Transcript expression of microdissected xenografted glioblastomas with and without treatment with Lck-I

Migration of human glioma stem cells (hGSCs) within the brain parenchyma makes glioblastoma one of the most aggressive and lethal tumors. Studies of the cellular and molecular mechanisms underlying hGSC migration are hindered by the limitations of existing migration models. Here we developed a dorsal root ganglion axon-oligodendrocyte-hGSC co-culture to study in real time the migration and interaction of hGSCs with their microenvironment. hGSCs interact with myelinated and non-myelinated axons through the formation of pseudopodia. Isolation of pseudopodia-localized polysome-bound RNA reveals transcripts of Lck, Paxillin, Crk-II and Rac1 that undergo local translation. Inhibition of Lck blocks the activation of this pathway, the formation of pseudopodia and the migration of hGSCs. In vivo intraventricular administration of a Lck inhibitor using an orthotopic xenograft mouse model results in significant inhibition of tumor growth and significant down-regulation of stemness gene expression. Targeting this Lck pathway constitutes a novel treatment paradigm for human glioblastomas. Overall design: Human glioma stem cells were orthotopically transplanted in the brain of NU/J mice.
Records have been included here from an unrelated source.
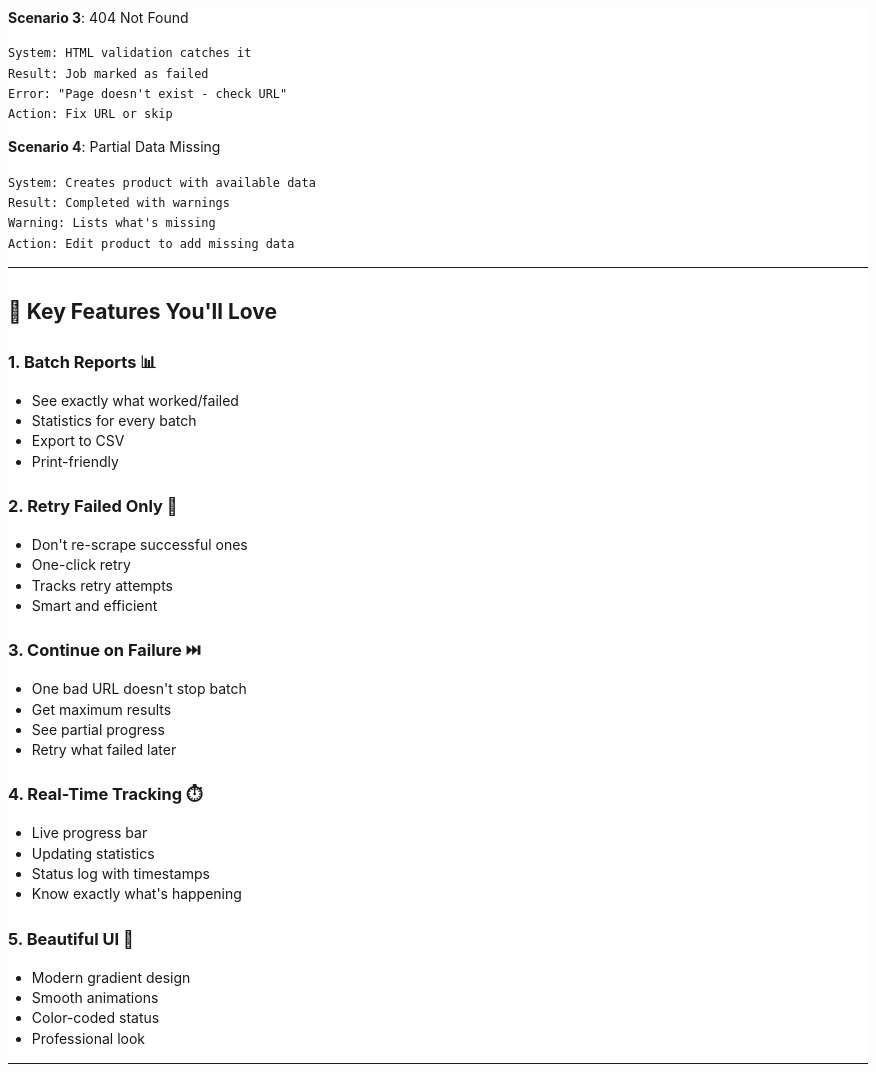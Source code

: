 **Scenario 3**: 404 Not Found
```
System: HTML validation catches it
Result: Job marked as failed
Error: "Page doesn't exist - check URL"
Action: Fix URL or skip
```

**Scenario 4**: Partial Data Missing
```
System: Creates product with available data
Result: Completed with warnings
Warning: Lists what's missing
Action: Edit product to add missing data
```

---

## 🎁 Key Features You'll Love

### 1. **Batch Reports** 📊
- See exactly what worked/failed
- Statistics for every batch
- Export to CSV
- Print-friendly

### 2. **Retry Failed Only** 🔄
- Don't re-scrape successful ones
- One-click retry
- Tracks retry attempts
- Smart and efficient

### 3. **Continue on Failure** ⏭️
- One bad URL doesn't stop batch
- Get maximum results
- See partial progress
- Retry what failed later

### 4. **Real-Time Tracking** ⏱️
- Live progress bar
- Updating statistics
- Status log with timestamps
- Know exactly what's happening

### 5. **Beautiful UI** 🎨
- Modern gradient design
- Smooth animations
- Color-coded status
- Professional look

---

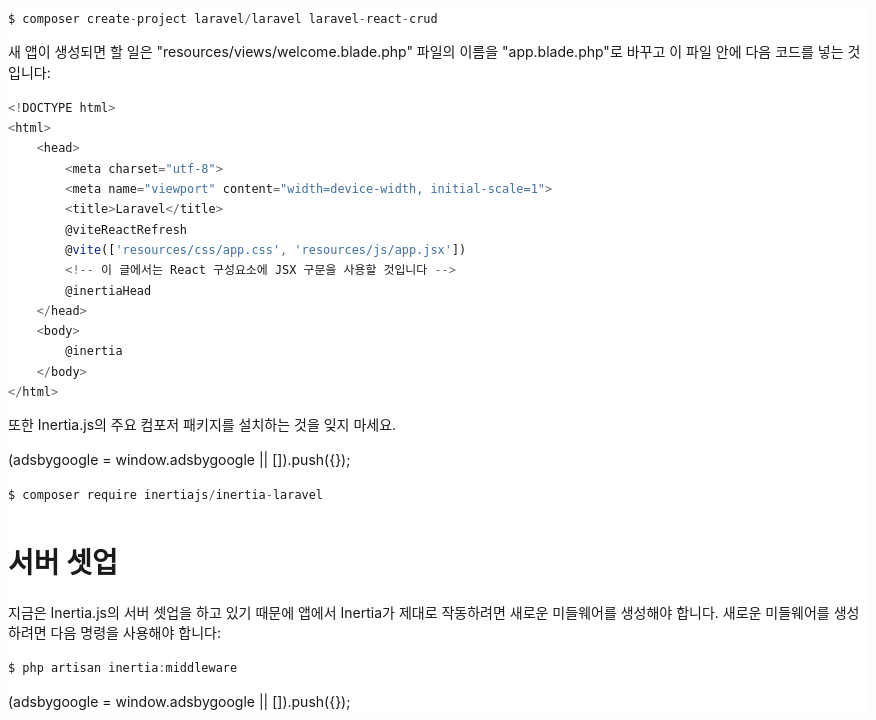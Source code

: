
 ```js
$ composer create-project laravel/laravel laravel-react-crud
```

새 앱이 생성되면 할 일은 "resources/views/welcome.blade.php" 파일의 이름을 "app.blade.php"로 바꾸고 이 파일 안에 다음 코드를 넣는 것입니다:

```js
<!DOCTYPE html>
<html>
    <head>
        <meta charset="utf-8">
        <meta name="viewport" content="width=device-width, initial-scale=1">
        <title>Laravel</title>
        @viteReactRefresh 
        @vite(['resources/css/app.css', 'resources/js/app.jsx'])
        <!-- 이 글에서는 React 구성요소에 JSX 구문을 사용할 것입니다 -->
        @inertiaHead
    </head>
    <body>
        @inertia
    </body>
</html>
```

또한 Inertia.js의 주요 컴포저 패키지를 설치하는 것을 잊지 마세요.


<ins class="adsbygoogle"
  style="display:block"
  data-ad-client="ca-pub-4877378276818686"
  data-ad-slot="9743150776"
  data-ad-format="auto"
  data-full-width-responsive="true"></ins>
<component is="script">
(adsbygoogle = window.adsbygoogle || []).push({});
</component>

```js
$ composer require inertiajs/inertia-laravel
```

# 서버 셋업

지금은 Inertia.js의 서버 셋업을 하고 있기 때문에 앱에서 Inertia가 제대로 작동하려면 새로운 미들웨어를 생성해야 합니다. 새로운 미들웨어를 생성하려면 다음 명령을 사용해야 합니다:

```js
$ php artisan inertia:middleware
```


<ins class="adsbygoogle"
  style="display:block"
  data-ad-client="ca-pub-4877378276818686"
  data-ad-slot="9743150776"
  data-ad-format="auto"
  data-full-width-responsive="true"></ins>
<component is="script">
(adsbygoogle = window.adsbygoogle || []).push({});
</component>
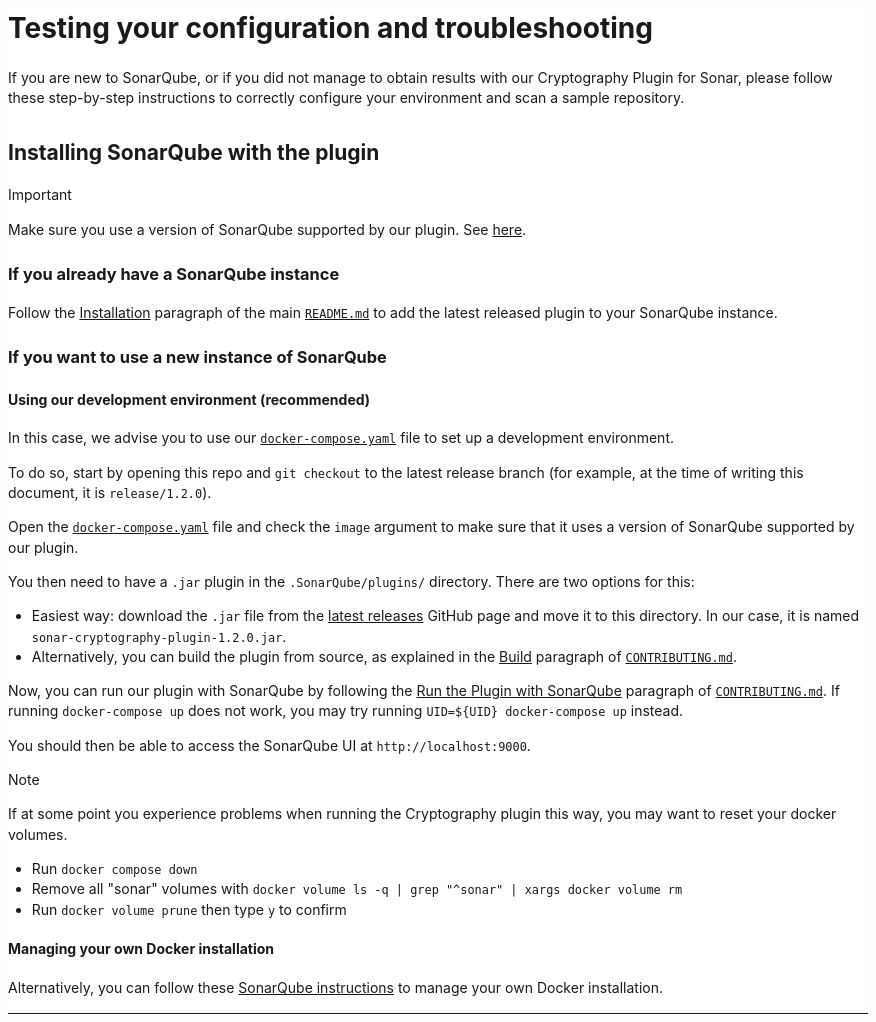 # Testing your configuration and troubleshooting

If you are new to SonarQube, or if you did not manage to obtain results with our Cryptography Plugin for Sonar, please follow these step-by-step instructions to correctly configure your environment and scan a sample repository.

## Installing SonarQube with the plugin
> [!IMPORTANT]
> Make sure you use a version of SonarQube supported by our plugin. See [here](../README.md#version-compatibility).

### If you already have a SonarQube instance
Follow the [Installation](../README.md#installation) paragraph of the main [`README.md`](../README.md) to add the latest released plugin to your SonarQube instance.

### If you want to use a new instance of SonarQube

#### Using our development environment (recommended)
In this case, we advise you to use our [`docker-compose.yaml`](../docker-compose.yaml) file to set up a development environment.

To do so, start by opening this repo and `git checkout` to the latest release branch (for example, at the time of writing this document, it is `release/1.2.0`).

Open the [`docker-compose.yaml`](../docker-compose.yaml) file and check the `image` argument to make sure that it uses a version of SonarQube supported by our plugin.

You then need to have a `.jar` plugin in the `.SonarQube/plugins/` directory. There are two options for this:
- Easiest way: download the `.jar` file from the [latest releases](https://github.com/PQCA/sonar-cryptography/releases) GitHub page and move it to this directory. In our case, it is named `sonar-cryptography-plugin-1.2.0.jar`.
- Alternatively, you can build the plugin from source, as explained in the [Build](../CONTRIBUTING.md#build) paragraph of [`CONTRIBUTING.md`](../CONTRIBUTING.md).

Now, you can run our plugin with SonarQube by following the [Run the Plugin with SonarQube](../CONTRIBUTING.md#run-the-plugin-with-sonarqube) paragraph of [`CONTRIBUTING.md`](../CONTRIBUTING.md).
If running `docker-compose up` does not work, you may try running `UID=${UID} docker-compose up` instead.

You should then be able to access the SonarQube UI at `http://localhost:9000`.

> [!NOTE]
> If at some point you experience problems when running the Cryptography plugin this way, you may want to reset your docker volumes. 
> - Run `docker compose down`
> - Remove all "sonar" volumes with `docker volume ls -q | grep "^sonar" | xargs docker volume rm`
> - Run `docker volume prune` then type `y` to confirm

#### Managing your own Docker installation 
Alternatively, you can follow these [SonarQube instructions](https://docs.sonarsource.com/sonarqube/latest/setup-and-upgrade/install-the-server/installing-sonarqube-from-docker/) to manage your own Docker installation.

---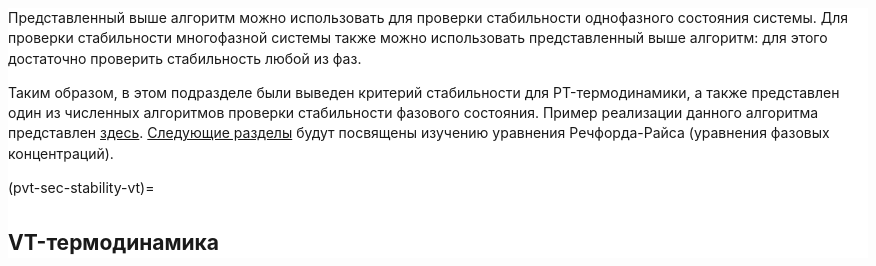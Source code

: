 Представленный выше алгоритм можно использовать для проверки стабильности однофазного состояния системы. Для проверки стабильности многофазной системы также можно использовать представленный выше алгоритм: для этого достаточно проверить стабильность любой из фаз.

Таким образом, в этом подразделе были выведен критерий стабильности для PT-термодинамики, а также представлен один из численных алгоритмов проверки стабильности фазового состояния. Пример реализации данного алгоритма представлен [здесь](https://github.com/DanielSkorov/ReservoirSimulation/blob/main/_src/stability.py). [Следующие разделы](SEC-2-RR.md) будут посвящены изучению уравнения Речфорда-Райса (уравнения фазовых концентраций).

(pvt-sec-stability-vt)=
## VT-термодинамика
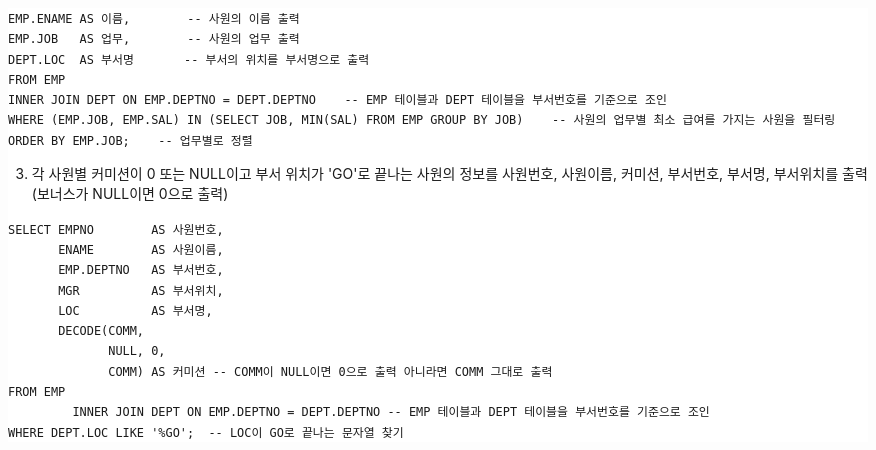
 ```oracle
EMP.ENAME AS 이름,        -- 사원의 이름 출력
EMP.JOB   AS 업무,        -- 사원의 업무 출력
DEPT.LOC  AS 부서명       -- 부서의 위치를 부서명으로 출력
FROM EMP
INNER JOIN DEPT ON EMP.DEPTNO = DEPT.DEPTNO    -- EMP 테이블과 DEPT 테이블을 부서번호를 기준으로 조인
WHERE (EMP.JOB, EMP.SAL) IN (SELECT JOB, MIN(SAL) FROM EMP GROUP BY JOB)    -- 사원의 업무별 최소 급여를 가지는 사원을 필터링
ORDER BY EMP.JOB;    -- 업무별로 정렬
```
3. 각 사원별 커미션이 0 또는 NULL이고 부서 위치가 'GO'로 끝나는 사원의 정보를 사원번호, 사원이름, 커미션, 부서번호,
   부서명, 부서위치를 출력 (보너스가 NULL이면 0으로 출력) 
```oracle
SELECT EMPNO        AS 사원번호,
       ENAME        AS 사원이름,
       EMP.DEPTNO   AS 부서번호,
       MGR          AS 부서위치,
       LOC          AS 부서명,
       DECODE(COMM,
              NULL, 0,
              COMM) AS 커미션 -- COMM이 NULL이면 0으로 출력 아니라면 COMM 그대로 출력
FROM EMP
         INNER JOIN DEPT ON EMP.DEPTNO = DEPT.DEPTNO -- EMP 테이블과 DEPT 테이블을 부서번호를 기준으로 조인
WHERE DEPT.LOC LIKE '%GO';  -- LOC이 GO로 끝나는 문자열 찾기
```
Following the cell transplantation, 2 mice were treated with intraventricular delivery of Lck-I for 4 weeks through an ALZET pump, while 3 mice received the diluent (Controls). After 4 weeks of continous treatment the tumors were microdissected and total RNA was isolated to perform RNAseq using Illumina HiSeq 2500. RESULTS: Continuous local treatment with Lck-I for 4 weeks results in significant downregulation of 743 transcripts in human glioblastomas.